Is it just nostalgia, or am I right in feeling wistful for the sixties and seventies? I was raised in sheltered small town Illinois, so was on the fringe of the fringe of the hippy movement. I never participated in any social activist rallies or attended any outdoor rock concerts. But throughout high school and early adulthood I felt a sense of impending change. Good things were on the horizon, you could almost smell them like the scent of a delicious meal you could enjoy soon.
Peace was the cry then, rather than Occupy anything. Make Love, Not War. I remember being so struck by a Life Magazine article on one week’s death toll in Vietnam that I cut out this photo of one young man the article said goodbye to. I didn’t know him. But I felt I knew him. He was the face of war to me and the toll war takes on our youth.

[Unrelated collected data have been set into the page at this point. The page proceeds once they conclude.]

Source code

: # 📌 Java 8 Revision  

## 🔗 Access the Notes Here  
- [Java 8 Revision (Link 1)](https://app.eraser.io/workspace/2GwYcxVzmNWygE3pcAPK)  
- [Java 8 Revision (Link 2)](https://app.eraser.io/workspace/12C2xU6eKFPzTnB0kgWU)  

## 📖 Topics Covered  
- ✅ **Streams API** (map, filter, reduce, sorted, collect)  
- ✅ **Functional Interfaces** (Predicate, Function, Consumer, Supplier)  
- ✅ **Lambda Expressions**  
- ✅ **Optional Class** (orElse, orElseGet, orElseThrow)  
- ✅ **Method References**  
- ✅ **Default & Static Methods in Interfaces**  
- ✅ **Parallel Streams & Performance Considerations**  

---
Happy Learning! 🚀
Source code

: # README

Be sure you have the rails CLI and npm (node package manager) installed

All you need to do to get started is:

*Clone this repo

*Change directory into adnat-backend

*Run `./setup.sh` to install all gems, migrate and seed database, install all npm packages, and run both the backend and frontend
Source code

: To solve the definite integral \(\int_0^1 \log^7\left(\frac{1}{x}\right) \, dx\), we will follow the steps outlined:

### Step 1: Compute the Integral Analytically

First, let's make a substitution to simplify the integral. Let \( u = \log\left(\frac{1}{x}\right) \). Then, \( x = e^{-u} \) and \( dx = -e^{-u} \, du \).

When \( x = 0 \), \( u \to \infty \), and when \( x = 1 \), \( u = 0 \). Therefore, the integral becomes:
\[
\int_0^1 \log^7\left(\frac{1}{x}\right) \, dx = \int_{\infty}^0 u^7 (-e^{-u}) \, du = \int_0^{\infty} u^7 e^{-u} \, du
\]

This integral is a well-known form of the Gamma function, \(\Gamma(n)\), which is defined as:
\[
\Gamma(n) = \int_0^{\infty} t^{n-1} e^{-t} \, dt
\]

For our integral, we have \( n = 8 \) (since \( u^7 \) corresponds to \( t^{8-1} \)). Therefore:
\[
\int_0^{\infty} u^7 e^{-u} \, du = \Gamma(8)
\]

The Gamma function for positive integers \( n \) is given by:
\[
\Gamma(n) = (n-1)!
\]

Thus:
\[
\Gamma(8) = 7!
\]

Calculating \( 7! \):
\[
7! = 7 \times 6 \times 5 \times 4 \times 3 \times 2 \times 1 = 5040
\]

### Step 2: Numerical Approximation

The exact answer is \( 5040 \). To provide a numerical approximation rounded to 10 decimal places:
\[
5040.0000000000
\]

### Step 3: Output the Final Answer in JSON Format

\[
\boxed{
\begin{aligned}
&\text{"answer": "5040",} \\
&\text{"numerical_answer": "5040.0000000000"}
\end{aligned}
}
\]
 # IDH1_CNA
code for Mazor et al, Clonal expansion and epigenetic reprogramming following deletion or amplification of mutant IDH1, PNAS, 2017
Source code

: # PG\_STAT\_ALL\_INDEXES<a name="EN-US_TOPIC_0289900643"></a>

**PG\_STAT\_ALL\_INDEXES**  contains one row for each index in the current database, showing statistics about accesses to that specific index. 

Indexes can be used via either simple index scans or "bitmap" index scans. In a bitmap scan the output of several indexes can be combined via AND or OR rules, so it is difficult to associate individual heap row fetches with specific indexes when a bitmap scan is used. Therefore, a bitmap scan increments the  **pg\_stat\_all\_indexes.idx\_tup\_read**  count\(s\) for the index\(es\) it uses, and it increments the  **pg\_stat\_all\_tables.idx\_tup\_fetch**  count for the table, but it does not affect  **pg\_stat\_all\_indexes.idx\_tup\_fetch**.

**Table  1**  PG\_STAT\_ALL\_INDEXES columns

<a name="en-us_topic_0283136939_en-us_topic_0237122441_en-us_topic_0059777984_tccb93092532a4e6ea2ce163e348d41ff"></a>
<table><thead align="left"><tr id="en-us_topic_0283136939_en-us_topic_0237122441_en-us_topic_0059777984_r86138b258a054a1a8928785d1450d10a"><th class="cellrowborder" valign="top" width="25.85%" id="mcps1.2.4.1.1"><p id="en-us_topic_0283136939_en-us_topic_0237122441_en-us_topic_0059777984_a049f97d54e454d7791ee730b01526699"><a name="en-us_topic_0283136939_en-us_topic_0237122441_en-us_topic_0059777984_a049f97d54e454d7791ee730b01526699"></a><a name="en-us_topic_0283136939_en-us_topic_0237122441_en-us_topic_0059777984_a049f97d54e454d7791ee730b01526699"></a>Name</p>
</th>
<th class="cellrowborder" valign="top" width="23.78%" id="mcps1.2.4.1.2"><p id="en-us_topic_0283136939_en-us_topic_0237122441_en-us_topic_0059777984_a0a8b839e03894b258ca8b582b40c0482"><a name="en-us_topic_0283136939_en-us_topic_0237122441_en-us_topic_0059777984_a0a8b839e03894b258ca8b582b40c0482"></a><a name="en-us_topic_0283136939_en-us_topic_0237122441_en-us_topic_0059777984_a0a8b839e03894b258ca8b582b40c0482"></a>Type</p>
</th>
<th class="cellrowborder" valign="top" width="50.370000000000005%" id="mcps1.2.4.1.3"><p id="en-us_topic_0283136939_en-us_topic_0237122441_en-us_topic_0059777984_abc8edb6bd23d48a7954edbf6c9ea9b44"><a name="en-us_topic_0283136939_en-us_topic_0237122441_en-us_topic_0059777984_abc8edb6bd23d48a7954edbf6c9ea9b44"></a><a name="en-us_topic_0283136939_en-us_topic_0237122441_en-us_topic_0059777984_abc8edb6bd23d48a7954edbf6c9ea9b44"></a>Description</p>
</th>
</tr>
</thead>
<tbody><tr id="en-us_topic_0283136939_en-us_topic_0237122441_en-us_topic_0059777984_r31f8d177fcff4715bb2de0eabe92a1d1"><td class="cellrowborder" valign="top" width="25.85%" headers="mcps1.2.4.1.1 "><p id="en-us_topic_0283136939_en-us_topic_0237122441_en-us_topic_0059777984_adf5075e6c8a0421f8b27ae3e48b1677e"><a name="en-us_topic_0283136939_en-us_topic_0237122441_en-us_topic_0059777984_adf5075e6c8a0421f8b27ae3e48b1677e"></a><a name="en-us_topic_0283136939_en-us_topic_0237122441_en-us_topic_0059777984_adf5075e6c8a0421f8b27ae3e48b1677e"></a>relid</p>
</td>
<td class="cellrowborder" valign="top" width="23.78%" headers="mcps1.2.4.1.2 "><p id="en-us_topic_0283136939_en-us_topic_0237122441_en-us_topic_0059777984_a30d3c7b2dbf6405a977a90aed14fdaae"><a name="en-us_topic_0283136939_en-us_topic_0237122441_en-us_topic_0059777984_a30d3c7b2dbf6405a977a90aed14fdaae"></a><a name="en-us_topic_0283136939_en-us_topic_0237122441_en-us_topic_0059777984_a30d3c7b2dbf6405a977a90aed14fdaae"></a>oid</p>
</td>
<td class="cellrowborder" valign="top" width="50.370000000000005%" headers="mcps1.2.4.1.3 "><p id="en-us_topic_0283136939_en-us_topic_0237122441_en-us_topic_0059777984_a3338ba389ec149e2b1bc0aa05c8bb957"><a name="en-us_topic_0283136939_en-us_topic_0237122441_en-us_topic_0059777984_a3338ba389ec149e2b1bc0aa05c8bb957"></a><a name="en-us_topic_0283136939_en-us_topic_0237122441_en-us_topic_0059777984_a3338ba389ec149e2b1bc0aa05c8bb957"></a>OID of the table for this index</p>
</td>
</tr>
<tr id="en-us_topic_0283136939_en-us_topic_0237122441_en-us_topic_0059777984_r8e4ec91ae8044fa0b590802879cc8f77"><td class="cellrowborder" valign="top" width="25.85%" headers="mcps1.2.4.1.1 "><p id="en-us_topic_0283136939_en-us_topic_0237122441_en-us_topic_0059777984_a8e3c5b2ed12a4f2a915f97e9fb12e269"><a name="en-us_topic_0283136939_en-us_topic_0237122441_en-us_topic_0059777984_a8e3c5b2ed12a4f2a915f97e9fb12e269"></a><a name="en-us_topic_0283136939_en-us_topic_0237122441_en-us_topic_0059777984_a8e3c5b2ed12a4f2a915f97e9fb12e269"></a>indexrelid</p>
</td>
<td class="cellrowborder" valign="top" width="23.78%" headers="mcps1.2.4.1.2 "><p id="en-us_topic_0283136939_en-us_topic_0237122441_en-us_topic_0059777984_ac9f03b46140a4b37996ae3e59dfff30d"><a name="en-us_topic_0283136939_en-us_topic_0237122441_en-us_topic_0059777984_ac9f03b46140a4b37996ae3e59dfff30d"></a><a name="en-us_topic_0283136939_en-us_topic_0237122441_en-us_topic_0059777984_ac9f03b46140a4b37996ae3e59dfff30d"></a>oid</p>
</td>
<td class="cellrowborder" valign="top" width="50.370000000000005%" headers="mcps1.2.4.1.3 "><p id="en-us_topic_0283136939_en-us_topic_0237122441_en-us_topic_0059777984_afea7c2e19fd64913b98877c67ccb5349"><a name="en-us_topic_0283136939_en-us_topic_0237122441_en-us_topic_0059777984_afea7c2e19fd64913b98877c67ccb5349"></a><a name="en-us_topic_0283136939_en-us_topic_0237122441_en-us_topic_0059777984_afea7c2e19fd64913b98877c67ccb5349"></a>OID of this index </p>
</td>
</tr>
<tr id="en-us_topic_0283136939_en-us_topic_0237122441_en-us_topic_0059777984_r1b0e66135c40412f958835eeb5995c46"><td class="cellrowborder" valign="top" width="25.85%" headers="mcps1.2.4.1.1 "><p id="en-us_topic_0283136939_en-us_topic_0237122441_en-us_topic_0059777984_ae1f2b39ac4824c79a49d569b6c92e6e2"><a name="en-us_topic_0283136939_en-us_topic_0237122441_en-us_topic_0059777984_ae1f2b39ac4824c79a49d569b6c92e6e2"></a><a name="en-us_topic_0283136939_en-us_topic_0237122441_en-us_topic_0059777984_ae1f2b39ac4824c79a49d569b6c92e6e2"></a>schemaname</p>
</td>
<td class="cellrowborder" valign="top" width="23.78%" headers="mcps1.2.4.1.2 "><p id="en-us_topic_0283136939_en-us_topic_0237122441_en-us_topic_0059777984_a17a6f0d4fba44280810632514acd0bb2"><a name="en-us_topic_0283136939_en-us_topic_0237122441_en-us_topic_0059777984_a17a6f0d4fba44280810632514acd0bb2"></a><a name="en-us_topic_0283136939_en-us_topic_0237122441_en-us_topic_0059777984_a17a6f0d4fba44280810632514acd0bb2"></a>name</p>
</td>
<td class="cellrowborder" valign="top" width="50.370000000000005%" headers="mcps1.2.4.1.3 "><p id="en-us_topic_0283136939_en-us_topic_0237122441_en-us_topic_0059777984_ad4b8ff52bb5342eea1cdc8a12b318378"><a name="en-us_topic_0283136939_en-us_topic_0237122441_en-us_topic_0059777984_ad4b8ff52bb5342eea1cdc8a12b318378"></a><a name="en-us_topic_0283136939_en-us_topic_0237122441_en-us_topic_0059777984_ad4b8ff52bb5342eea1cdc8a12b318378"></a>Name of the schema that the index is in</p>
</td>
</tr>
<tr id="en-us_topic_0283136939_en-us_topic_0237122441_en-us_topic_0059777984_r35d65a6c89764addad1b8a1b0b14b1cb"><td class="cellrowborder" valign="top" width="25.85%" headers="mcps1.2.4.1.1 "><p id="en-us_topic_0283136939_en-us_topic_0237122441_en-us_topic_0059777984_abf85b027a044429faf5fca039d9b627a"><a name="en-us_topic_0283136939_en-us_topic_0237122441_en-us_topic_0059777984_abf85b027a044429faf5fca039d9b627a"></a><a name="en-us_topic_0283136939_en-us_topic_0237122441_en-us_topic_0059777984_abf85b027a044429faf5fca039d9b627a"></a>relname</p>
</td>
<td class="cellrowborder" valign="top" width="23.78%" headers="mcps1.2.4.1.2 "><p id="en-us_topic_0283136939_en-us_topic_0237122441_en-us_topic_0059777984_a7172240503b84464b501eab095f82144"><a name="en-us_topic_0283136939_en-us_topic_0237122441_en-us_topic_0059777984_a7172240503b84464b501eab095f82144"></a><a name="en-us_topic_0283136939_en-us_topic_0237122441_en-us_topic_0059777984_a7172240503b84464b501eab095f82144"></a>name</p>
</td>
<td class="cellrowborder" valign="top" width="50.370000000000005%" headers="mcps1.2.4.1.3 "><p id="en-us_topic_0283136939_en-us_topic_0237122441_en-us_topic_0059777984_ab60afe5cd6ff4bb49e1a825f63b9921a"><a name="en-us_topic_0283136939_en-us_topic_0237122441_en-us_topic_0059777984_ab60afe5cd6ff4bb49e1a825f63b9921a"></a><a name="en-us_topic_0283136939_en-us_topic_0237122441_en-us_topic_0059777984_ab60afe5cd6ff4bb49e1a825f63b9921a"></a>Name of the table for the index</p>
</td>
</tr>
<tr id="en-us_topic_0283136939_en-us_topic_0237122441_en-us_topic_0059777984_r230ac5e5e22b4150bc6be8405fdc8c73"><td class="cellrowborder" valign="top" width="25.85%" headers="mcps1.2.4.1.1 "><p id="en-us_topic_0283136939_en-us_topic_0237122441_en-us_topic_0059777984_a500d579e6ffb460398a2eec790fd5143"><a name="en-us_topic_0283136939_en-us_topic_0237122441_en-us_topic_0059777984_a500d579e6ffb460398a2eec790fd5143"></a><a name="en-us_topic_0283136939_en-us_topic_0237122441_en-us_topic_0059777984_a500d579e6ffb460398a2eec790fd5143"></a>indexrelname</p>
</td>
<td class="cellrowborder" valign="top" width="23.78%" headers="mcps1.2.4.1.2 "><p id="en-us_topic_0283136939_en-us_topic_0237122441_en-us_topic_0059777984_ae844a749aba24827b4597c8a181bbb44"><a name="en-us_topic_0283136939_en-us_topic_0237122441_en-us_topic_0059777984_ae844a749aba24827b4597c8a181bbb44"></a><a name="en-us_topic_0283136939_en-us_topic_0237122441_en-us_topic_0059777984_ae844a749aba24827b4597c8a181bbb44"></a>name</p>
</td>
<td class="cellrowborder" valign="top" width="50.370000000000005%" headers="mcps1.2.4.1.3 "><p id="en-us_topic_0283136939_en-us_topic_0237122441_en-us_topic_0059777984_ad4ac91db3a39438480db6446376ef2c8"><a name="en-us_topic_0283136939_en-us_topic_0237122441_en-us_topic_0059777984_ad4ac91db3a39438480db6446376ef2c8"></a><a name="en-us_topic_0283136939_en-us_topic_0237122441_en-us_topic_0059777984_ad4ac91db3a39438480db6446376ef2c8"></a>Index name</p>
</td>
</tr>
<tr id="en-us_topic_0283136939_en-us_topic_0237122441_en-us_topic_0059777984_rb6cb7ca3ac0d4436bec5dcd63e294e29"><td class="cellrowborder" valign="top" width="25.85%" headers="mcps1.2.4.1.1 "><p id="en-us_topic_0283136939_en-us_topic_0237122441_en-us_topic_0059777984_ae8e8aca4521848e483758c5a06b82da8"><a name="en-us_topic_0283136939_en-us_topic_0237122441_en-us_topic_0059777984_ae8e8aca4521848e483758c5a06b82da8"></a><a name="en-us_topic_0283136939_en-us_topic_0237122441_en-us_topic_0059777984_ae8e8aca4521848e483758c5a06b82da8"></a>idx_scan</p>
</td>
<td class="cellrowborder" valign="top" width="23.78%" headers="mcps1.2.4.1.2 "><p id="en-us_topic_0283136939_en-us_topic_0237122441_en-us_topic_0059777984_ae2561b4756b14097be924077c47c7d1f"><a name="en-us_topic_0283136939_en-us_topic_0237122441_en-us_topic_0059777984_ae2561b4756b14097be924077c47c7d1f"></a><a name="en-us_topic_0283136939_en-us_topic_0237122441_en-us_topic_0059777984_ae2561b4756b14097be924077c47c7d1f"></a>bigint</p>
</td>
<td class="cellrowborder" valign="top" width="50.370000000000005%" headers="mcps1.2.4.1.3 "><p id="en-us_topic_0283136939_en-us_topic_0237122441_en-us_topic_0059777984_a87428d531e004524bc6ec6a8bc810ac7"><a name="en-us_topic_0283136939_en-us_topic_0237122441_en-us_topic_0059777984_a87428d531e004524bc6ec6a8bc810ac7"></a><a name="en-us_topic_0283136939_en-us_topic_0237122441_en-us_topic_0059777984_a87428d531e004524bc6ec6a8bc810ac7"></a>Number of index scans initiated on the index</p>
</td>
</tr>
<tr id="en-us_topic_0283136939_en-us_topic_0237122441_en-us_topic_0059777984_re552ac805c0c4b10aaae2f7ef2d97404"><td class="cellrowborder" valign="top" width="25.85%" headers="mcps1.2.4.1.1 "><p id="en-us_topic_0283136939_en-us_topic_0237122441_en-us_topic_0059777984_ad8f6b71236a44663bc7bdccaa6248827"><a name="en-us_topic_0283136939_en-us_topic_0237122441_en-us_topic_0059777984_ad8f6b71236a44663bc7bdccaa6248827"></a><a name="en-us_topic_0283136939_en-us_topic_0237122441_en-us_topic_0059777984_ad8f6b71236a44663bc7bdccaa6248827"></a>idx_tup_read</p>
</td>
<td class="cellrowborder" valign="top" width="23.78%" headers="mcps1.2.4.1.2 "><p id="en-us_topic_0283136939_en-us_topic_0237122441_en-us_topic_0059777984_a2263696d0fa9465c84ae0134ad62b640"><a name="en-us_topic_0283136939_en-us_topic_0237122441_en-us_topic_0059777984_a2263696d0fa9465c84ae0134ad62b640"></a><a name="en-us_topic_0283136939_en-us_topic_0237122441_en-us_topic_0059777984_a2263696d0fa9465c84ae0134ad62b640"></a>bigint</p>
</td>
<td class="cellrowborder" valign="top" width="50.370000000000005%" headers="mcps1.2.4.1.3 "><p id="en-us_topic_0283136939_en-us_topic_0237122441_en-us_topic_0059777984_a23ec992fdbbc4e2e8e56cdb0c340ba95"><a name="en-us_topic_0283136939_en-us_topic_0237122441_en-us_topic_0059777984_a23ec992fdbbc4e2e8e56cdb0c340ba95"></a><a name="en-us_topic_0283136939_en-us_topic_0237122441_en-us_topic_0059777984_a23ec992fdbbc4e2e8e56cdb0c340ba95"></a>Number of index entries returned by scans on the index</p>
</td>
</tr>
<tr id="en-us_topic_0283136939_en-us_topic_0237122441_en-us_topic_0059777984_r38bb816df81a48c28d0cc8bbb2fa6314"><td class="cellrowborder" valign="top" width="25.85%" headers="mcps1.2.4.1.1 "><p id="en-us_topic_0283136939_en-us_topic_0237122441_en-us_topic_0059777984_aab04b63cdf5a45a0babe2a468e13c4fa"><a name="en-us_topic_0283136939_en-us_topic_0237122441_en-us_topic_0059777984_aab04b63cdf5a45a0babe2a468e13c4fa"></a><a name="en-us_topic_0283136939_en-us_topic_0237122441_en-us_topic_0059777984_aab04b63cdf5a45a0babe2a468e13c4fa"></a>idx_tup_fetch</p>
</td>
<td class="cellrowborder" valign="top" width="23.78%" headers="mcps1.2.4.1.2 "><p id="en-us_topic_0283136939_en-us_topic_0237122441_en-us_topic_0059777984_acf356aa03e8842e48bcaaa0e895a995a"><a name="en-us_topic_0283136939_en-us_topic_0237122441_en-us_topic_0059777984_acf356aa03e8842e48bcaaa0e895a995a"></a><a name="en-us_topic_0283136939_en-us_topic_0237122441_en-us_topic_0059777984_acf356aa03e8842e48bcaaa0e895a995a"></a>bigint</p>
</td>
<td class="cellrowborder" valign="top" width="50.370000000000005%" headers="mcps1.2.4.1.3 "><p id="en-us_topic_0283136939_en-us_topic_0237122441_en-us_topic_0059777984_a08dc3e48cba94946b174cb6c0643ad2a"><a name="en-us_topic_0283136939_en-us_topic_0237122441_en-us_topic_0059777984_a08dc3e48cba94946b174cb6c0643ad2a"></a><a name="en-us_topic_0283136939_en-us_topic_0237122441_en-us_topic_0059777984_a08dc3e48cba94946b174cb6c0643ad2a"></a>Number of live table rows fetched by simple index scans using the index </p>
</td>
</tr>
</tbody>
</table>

Between the protests against the war and the growing civil rights movement and the music calling for unity and world peace, it felt like the world was on the brink of doing something momentous that would change us forever. Did we? Maybe, in some ways. But where are those young activists now? They are all around my age. Shouldn’t the idealism they believed in then be something they have achieved by now? Where are the hippy senators and congressman and governors? Or do most kids turn into conformers when they grow up?
When I listen to the oldies on my Pandora radio station, there’s a part of me that wishes none of us had ever grown up. I wish we were walking around in Granny glasses and long hair and bell bottoms. But more importantly, I wish we were all walking around spreading the love for all humanity.